Force Majeure: A Simple Clause with complex consequences

Force Majeure: A Simple Clause with complex consequences


As Lord Radcliffe put it in Davis Contractors Ltd v. Fareham U.D.C. , “frustration occurs whenever the law recognizes that without default of either party a contractual obligation has become incapable of being performed because the circumstances in which performance is called for would render it a thing radically different from what was undertaken by the contract”.2 The insight above underscores the value of a Force Majeure clause in any contract agreement. A successful reliance on the claim of Force Majeure essentially frees both parties from liabilities arising from a breach of the contract due to an external frustration or a negative and unforeseeable change in the circumstances of a party or parties to the agreement. External events that give rise to frustration must be beyond the control of the party relying on Force Majeure.

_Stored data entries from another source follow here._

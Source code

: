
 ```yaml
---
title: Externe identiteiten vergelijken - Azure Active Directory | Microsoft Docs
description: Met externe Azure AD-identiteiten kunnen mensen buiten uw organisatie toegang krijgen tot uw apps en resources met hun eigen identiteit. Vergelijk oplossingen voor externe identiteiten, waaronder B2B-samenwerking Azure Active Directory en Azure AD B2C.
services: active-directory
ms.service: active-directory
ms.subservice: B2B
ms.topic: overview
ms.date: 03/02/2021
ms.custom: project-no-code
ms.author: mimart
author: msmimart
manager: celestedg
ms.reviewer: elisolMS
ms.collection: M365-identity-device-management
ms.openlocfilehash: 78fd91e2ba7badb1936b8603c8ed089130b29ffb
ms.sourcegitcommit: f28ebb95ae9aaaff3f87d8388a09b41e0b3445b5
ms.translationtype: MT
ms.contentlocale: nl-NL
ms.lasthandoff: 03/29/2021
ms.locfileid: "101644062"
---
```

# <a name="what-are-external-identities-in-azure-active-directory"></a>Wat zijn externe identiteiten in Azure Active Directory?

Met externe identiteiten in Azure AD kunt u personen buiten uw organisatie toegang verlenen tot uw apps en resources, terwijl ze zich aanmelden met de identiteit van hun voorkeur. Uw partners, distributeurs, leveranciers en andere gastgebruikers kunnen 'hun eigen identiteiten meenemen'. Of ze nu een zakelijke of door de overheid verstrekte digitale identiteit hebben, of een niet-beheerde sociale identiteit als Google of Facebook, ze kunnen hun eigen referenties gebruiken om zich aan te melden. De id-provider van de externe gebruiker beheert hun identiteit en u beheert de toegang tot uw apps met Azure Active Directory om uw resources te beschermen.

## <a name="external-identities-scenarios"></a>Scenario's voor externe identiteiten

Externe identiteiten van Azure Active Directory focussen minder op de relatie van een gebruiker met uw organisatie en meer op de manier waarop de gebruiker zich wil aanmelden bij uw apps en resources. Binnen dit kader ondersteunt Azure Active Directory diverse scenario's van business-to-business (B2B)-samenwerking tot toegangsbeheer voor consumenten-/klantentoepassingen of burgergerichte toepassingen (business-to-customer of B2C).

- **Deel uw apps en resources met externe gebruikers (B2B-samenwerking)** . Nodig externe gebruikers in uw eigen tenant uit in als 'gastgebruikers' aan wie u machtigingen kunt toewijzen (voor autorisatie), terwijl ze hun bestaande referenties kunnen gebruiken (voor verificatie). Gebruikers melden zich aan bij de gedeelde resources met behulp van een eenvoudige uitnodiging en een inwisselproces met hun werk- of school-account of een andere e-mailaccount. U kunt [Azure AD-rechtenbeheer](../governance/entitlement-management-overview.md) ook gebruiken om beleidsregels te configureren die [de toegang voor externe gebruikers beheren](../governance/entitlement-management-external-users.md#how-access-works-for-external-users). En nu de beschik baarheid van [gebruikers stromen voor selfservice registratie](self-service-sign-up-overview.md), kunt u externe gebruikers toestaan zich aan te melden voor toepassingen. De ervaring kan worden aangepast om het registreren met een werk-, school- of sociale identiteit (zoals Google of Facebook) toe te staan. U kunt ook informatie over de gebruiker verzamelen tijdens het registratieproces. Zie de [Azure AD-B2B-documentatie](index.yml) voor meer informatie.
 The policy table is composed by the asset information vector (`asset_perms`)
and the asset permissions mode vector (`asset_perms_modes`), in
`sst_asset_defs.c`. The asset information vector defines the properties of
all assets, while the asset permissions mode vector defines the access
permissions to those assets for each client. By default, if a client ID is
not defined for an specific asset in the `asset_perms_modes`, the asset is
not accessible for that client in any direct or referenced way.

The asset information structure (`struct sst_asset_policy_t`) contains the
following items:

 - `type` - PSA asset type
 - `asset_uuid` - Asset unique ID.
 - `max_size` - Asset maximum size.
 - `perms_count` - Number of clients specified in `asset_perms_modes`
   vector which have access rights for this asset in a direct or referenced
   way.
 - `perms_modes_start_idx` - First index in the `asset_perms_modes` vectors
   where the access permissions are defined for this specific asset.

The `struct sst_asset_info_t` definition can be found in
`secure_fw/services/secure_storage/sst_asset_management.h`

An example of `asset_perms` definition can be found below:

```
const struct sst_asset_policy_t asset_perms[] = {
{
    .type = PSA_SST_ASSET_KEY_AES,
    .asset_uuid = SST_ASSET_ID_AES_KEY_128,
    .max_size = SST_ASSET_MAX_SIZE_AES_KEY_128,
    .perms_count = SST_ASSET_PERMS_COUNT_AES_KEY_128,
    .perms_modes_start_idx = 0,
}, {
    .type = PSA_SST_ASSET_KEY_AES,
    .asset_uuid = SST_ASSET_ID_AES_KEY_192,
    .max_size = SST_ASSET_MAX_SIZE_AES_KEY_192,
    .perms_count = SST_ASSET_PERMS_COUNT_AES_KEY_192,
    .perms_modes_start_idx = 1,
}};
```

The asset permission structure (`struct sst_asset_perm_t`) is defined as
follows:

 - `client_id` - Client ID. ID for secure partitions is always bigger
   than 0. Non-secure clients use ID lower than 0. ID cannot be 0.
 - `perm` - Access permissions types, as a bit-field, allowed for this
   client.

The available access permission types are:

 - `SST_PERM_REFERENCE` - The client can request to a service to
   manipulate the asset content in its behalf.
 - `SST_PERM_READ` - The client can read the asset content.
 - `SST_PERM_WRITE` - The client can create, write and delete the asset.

The underlying test for effectuating most Force Majeure provisions is whether a particular event was within the contemplation of the parties when they made the contract. The event must also have been outside the control of the contracting party. Despite the current trend to expressly provide for specific Force Majeure events, case law grants an extensive meaning to the term Force Majeure when it occurs in commercial contracts. Generally, there are three essential elements to Force Majeure:

1. It can occur with or without human intervention. 2. It could not have been reasonably foreseen by the parties. 3. It was completely beyond the parties’ control and its consequences could not be prevented The courts have weighed in on the true test of Force Majeure. In the English case of 3 Lebeaupin v Crispin , Force Majeure was held to mean “all circumstances beyond the will of man, and which it is not in his power to control. Therefore, war, floods, epidemics, and strikes are all cases of Force Majeure”.


It must be established that the nature of the contract affects the viability of a Force Majeure claim. Hence, even the death of a party to the agreement may not be successfully explored as a reason to invoke a Force Majeure clause. In the Nigerian case of 4 Lewis v. UBA , the Supreme Court opined per Peter-Odili JSC:

A refresher to the situation is that the Respondent had fully performed his obligation under the contract for the personal loan by making available the said sums and the next step is the obligation for repayment by the Appellant within the conditions of the loan agreement and this obligation does not cease because his employment has ended. This is because mere hardship, inconvenience or other unexpected turns of event which have created difficulties though not contemplated cannot constitute frustration to release Appellant from that obligation. A situation which not even the death of the Appellant, grave as that might be would not alter the course of events of the repayment as his estate would bear the liability. I anchor on the case of Davis Contractors Ltd v Fareham U.D.C. (1956) AC 696.

There is an important caveat and that is, parties cannot invoke a Force Majeure clause if they are relying on their own acts or omissions. Additionally, the Force Majeure event must be a legal or physical restraint and not merely an economic one. In the Nigerian case of A.G. Cross River State v. 5 A.G. Federation & Anor the Supreme Court per Adekeye JSC held thus:

The doctrine of frustration is applicable to all categories of contracts. It is defined as the premature determination of an agreement between parties, lawfully entered into and which is in the course of operation at the time of its premature determination, owing to the occurrence of an intervening event or change of circumstances so fundamental as to be regarded by law both as striking at the root of the agreement and entirely beyond what was contemplated by the parties when they entered into the agreement.

A pandemic like Covid-19, currently affecting the global economy, can be argued to be insufficient ground for invoking the Force Majeure clause. Yes, the virus may not have been envisaged by a party to an agreement, still the nature of such agreement will determine objectively if the pandemic can avail a breaching party freedom from liability. An objective test is more so important when the Force Majeure clause does not state in specific terms, a likely Force Majeure event.

On the other hand, a government shutdown or social/economic lockdown can prima facie avail a breaching party freedom from liability, the rationale can be attributed to the physical restraint placed on a party. In essence, a claim under the doctrine of frustration or Force Majeure must be legally acknowledged and must pass the objective test.

It is therefore understood that not all extreme cases or circumstances can open the door for a Force Majeure claim. The test for determining a Force Majeure must remain objective and each of the primary elements cannot be treated in isolation of another.


If a contracting party decides to include a Force Majeure provision in a legal agreement, it is advised that the application of the clause must commence by defining a closed list of events that can likely frustrate the execution of such contract. In other words, the wording should be structured thus: “any event beyond the reasonable control of the parties including….”

It must be understood that specifics limit the need for the Courts or Arbitral panel to apply the objective tests in the event of prevailing circumstances. Contracting Parties must also consult their legal counsel before executing any contract agreement.